## [EXERCISE DETAILS]
The task calls for the lines below from the line with "## How to contribute" to the line with "3. [ Methods Used ](#Methods_Used)", both ends included, copied exactly, without any pictures.

= Beginning of Section =

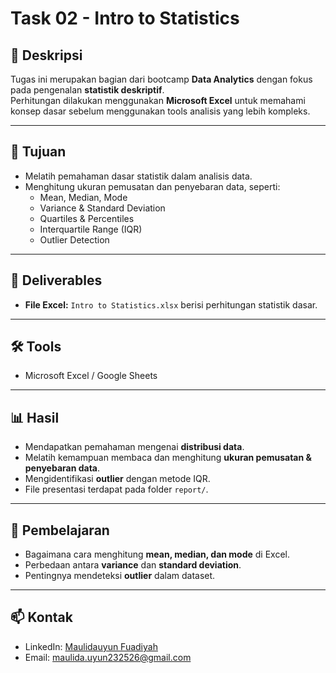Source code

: # Task 02 - Intro to Statistics  

## 📌 Deskripsi  
Tugas ini merupakan bagian dari bootcamp **Data Analytics** dengan fokus pada pengenalan **statistik deskriptif**.  
Perhitungan dilakukan menggunakan **Microsoft Excel** untuk memahami konsep dasar sebelum menggunakan tools analisis yang lebih kompleks.  

---

## 🎯 Tujuan  
- Melatih pemahaman dasar statistik dalam analisis data.  
- Menghitung ukuran pemusatan dan penyebaran data, seperti:  
  - Mean, Median, Mode  
  - Variance & Standard Deviation  
  - Quartiles & Percentiles  
  - Interquartile Range (IQR)  
  - Outlier Detection  

---

## 📂 Deliverables  
- **File Excel:** `Intro to Statistics.xlsx` berisi perhitungan statistik dasar.  

---

## 🛠 Tools  
- Microsoft Excel / Google Sheets  

---

## 📊 Hasil  
- Mendapatkan pemahaman mengenai **distribusi data**.  
- Melatih kemampuan membaca dan menghitung **ukuran pemusatan & penyebaran data**.  
- Mengidentifikasi **outlier** dengan metode IQR.
- File presentasi terdapat pada folder `report/`. 

---

## 📘 Pembelajaran  
- Bagaimana cara menghitung **mean, median, dan mode** di Excel.  
- Perbedaan antara **variance** dan **standard deviation**.  
- Pentingnya mendeteksi **outlier** dalam dataset.  

---

## 📫 Kontak  
- LinkedIn: [Maulidauyun Fuadiyah](https://www.linkedin.com/in/maulidauyun-fuadiyah-14569716a/)  
- Email: maulida.uyun232526@gmail.com  
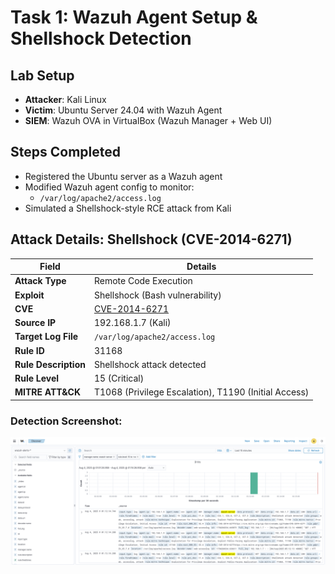 #  Task 1: Wazuh Agent Setup & Shellshock Detection

##  Lab Setup
- **Attacker**: Kali Linux 
- **Victim**: Ubuntu Server 24.04 with Wazuh Agent 
- **SIEM**: Wazuh OVA in VirtualBox (Wazuh Manager + Web UI)

##  Steps Completed
- Registered the Ubuntu server as a Wazuh agent
- Modified Wazuh agent config to monitor:
  - `/var/log/apache2/access.log`
- Simulated a Shellshock-style RCE attack from Kali

##  Attack Details: Shellshock (CVE-2014-6271)

| Field | Details |
|-------|---------|
| **Attack Type** | Remote Code Execution |
| **Exploit** | Shellshock (Bash vulnerability) |
| **CVE** | [CVE-2014-6271](https://cve.mitre.org/cgi-bin/cvename.cgi?name=CVE-2014-6271) |
| **Source IP** | 192.168.1.7 (Kali) |
| **Target Log File** | `/var/log/apache2/access.log` |
| **Rule ID** | 31168 |
| **Rule Description** | Shellshock attack detected |
| **Rule Level** | 15 (Critical) |
| **MITRE ATT&CK** | T1068 (Privilege Escalation), T1190 (Initial Access) |

###  Detection Screenshot:
![Shellshock Detected](./screenshots/shellshock-attack-detected.png)
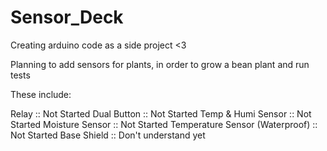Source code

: # Sensor_Deck
Creating arduino code as a side project &lt;3

Planning to add sensors for plants, in order to grow a bean plant and run tests

These include:

  Relay :: Not Started
  Dual Button :: Not Started
  Temp & Humi Sensor :: Not Started
  Moisture Sensor :: Not Started
  Temperature Sensor (Waterproof) :: Not Started
  Base Shield :: Don't understand yet
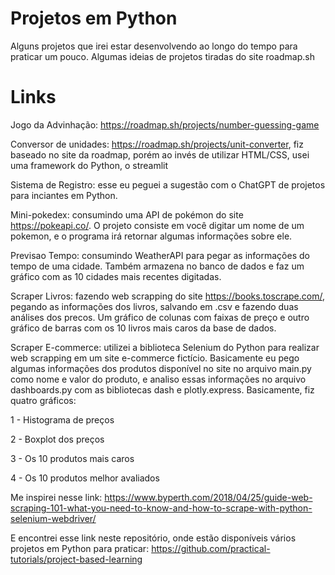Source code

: # Projetos em Python
Alguns projetos que irei estar desenvolvendo ao longo do tempo para praticar um pouco. Algumas ideias de projetos tiradas do site roadmap.sh

# Links 

Jogo da Advinhação: https://roadmap.sh/projects/number-guessing-game

Conversor de unidades: https://roadmap.sh/projects/unit-converter, fiz baseado no site da roadmap, porém ao invés de utilizar HTML/CSS, usei uma framework do Python, o streamlit

Sistema de Registro: esse eu peguei a sugestão com o ChatGPT de projetos para inciantes em Python.

Mini-pokedex: consumindo uma API de pokémon do site https://pokeapi.co/. O projeto consiste em você digitar um nome de um pokemon, e o programa irá retornar algumas informações sobre ele. 

Previsao Tempo: consumindo WeatherAPI para pegar as informações do tempo de uma cidade. Também armazena no banco de dados e faz um gráfico com as 10 cidades mais recentes digitadas.

Scraper Livros: fazendo web scrapping do site https://books.toscrape.com/, pegando as informações dos livros, salvando em .csv e fazendo duas análises dos precos. Um gráfico de colunas com faixas de preço e outro gráfico de barras com os 10 livros mais caros da base de dados.

Scraper E-commerce: utilizei a biblioteca Selenium do Python para realizar web scrapping em um site e-commerce fictício. Basicamente eu pego algumas informações dos produtos disponível no site no arquivo main.py como nome e valor do produto, e analiso
essas informações no arquivo dashboards.py com as bibliotecas dash e plotly.express. Basicamente, fiz quatro gráficos:

1 - Histograma de preços

2 - Boxplot dos preços 

3 - Os 10 produtos mais caros

4 - Os 10 produtos melhor avaliados

Me inspirei nesse link: https://www.byperth.com/2018/04/25/guide-web-scraping-101-what-you-need-to-know-and-how-to-scrape-with-python-selenium-webdriver/

E encontrei esse link neste repositório, onde estão disponíveis vários projetos em Python para praticar: https://github.com/practical-tutorials/project-based-learning
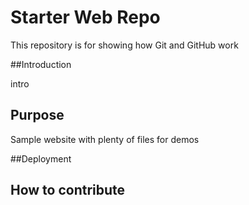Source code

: # Starter Web Repo

This repository is for showing how Git and GitHub work


##Introduction

intro

## Purpose

Sample website with plenty of files for demos

##Deployment 

## How to contribute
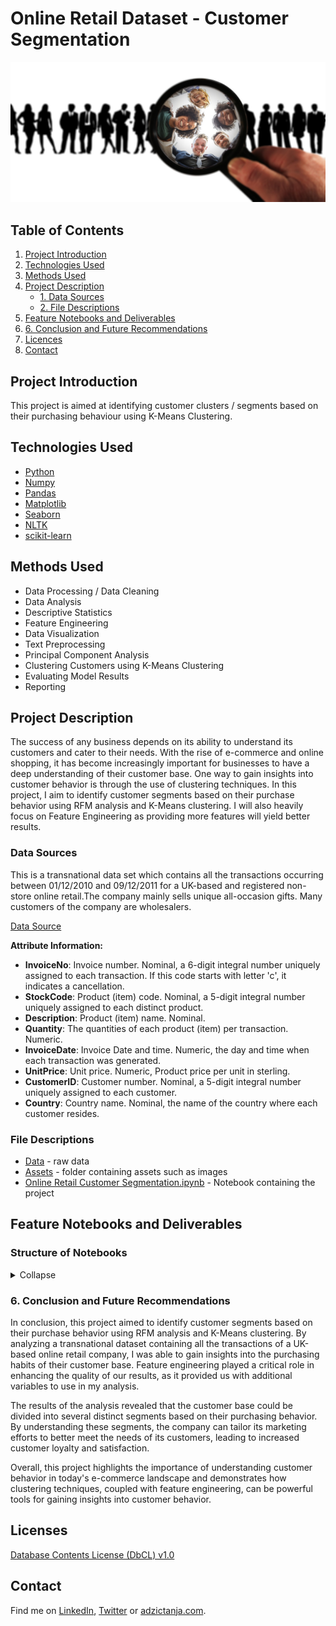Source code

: # Online Retail Dataset - Customer Segmentation

![project_header](https://github.com/adzict/online_retail_customer_segmentation/blob/main/assets/target-group-large.jpg)

## Table of Contents

1. [ Project Introduction ](#Project_Introduction)
2. [ Technologies Used ](#Technologies_Used)    
3. [ Methods Used ](#Methods_Used)
4. [ Project Description ](#Project_Description)
   * [ 1. Data Sources ](#Data_Sources)
   * [ 2. File Descriptions ](#File_Descriptions) 
5. [ Feature Notebooks and Deliverables ](#Notebooks_deliverables)
6. [6. Conclusion and Future Recommendations](#conclusion)
7. [ Licences ](#Licences)
8. [ Contact ](#Contact)

## Project Introduction
<a name="Project_Introduction"></a>

This project is aimed at identifying customer clusters / segments based on their purchasing behaviour using K-Means Clustering.

## Technologies Used
<a name="Technologies_Used"></a>

* [Python](https://www.python.org/)
* [Numpy](https://numpy.org/)
* [Pandas](https://pandas.pydata.org/)
* [Matplotlib](https://matplotlib.org/)
* [Seaborn](https://seaborn.pydata.org/)
* [NLTK](https://www.nltk.org/)
* [scikit-learn](https://scikit-learn.org/stable/)

## Methods Used
<a name="Methods_Used"></a>

* Data Processing / Data Cleaning
* Data Analysis
* Descriptive Statistics
* Feature Engineering
* Data Visualization
* Text Preprocessing
* Principal Component Analysis
* Clustering Customers using K-Means Clustering
* Evaluating Model Results
* Reporting

## Project Description
<a name="Project_Description"></a>

The success of any business depends on its ability to understand its customers and cater to their needs. With the rise of e-commerce and online shopping, it has become increasingly important for businesses to have a deep understanding of their customer base. One way to gain insights into customer behavior is through the use of clustering techniques. In this project, I aim to identify customer segments based on their purchase behavior using RFM analysis and K-Means clustering. I will also heavily focus on Feature Engineering as providing more features will yield better results.

### Data Sources
<a name="Data_Sources"></a>

This is a transnational data set which contains all the transactions occurring between 01/12/2010 and 09/12/2011 for a UK-based and registered non-store online retail.The company mainly sells unique all-occasion gifts. Many customers of the company are wholesalers.

[Data Source](https://archive.ics.uci.edu/ml/datasets/online+retail)

**Attribute Information:**

- **InvoiceNo**: Invoice number. Nominal, a 6-digit integral number uniquely assigned to each transaction. If this code starts with letter 'c', it indicates a cancellation.
- **StockCode**: Product (item) code. Nominal, a 5-digit integral number uniquely assigned to each distinct product.
- **Description**: Product (item) name. Nominal.
- **Quantity**: The quantities of each product (item) per transaction. Numeric.
- **InvoiceDate**: Invoice Date and time. Numeric, the day and time when each transaction was generated.
- **UnitPrice**: Unit price. Numeric, Product price per unit in sterling.
- **CustomerID**: Customer number. Nominal, a 5-digit integral number uniquely assigned to each customer.
- **Country**: Country name. Nominal, the name of the country where each customer resides. 

### File Descriptions
<a name="File_Descriptions"></a>

* [Data](https://github.com/adzict/online_retail_customer_segmentation/blob/main/Online%20Retail%20Customer%20Segmentation.xlsx) - raw data
* [Assets](https://github.com/adzict/online_retail_customer_segmentation/tree/main/assets) - folder containing assets such as images
* [Online Retail Customer Segmentation.ipynb](https://github.com/adzict/online_retail_customer_segmentation/blob/main/Online%20Retail%20Customer%20Segmentation.ipynb) - Notebook containing the project

## Feature Notebooks and Deliverables
<a name="Notebooks_deliverables"></a>

### Structure of Notebooks
<details>
   <summary>Collapse</summary>

      1. Data Preprocessing and Basic EDA

            1. Imports
            2. Data
            3. Basic EDA
               3.1 Missing values
            4. Data Preprocessing
               4.1 Removing the missing values
               4.2 Checking for duplicate rows
               4.3 Outliers
            5. RFM Analysis
               5.1 Recency
               5.2 Frequency
               5.3 Monetary Value
               5.4 RFM Segmentation using scores
               5.5 Visualizing the RFM Level customers using a bar plot
            6. Clustering products into product categories
               6.1 The Elbow Method
               6.2 Visualizing the clusters
            7. Customer Segmentation using Unsupervised Learning
               7.1 PCA
               7.2 K-Means Clustering
            8. Understanding Clusters
</details> 

### 6. Conclusion and Future Recommendations
<a name="conclusion"></a>

In conclusion, this project aimed to identify customer segments based on their purchase behavior using RFM analysis and K-Means clustering. By analyzing a transnational dataset containing all the transactions of a UK-based online retail company, I was able to gain insights into the purchasing habits of their customer base. Feature engineering played a critical role in enhancing the quality of our results, as it provided us with additional variables to use in my analysis.

The results of the analysis revealed that the customer base could be divided into several distinct segments based on their purchasing behavior. By understanding these segments, the company can tailor its marketing efforts to better meet the needs of its customers, leading to increased customer loyalty and satisfaction.

Overall, this project highlights the importance of understanding customer behavior in today's e-commerce landscape and demonstrates how clustering techniques, coupled with feature engineering, can be powerful tools for gaining insights into customer behavior.

## Licenses
<a name="Licences"></a>

[Database Contents License (DbCL) v1.0](https://opendatacommons.org/licenses/dbcl/1-0/)

## Contact
<a name="Contact"></a>

Find me on [LinkedIn](https://www.linkedin.com/in/tanja-ad%C5%BEi%C4%87/), [Twitter](https://twitter.com/adzic_tanja) or [adzictanja.com](https://www.adzictanja.com/).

= End of Section =

## [OUTPUT OF THE EXERCISE]
## How to contribute
Source code

: # Online Retail Dataset - Customer Segmentation

![project_header](https://github.com/adzict/online_retail_customer_segmentation/blob/main/assets/target-group-large.jpg)

## Table of Contents

1. [ Project Introduction ](#Project_Introduction)
2. [ Technologies Used ](#Technologies_Used)    
3. [ Methods Used ](#Methods_Used)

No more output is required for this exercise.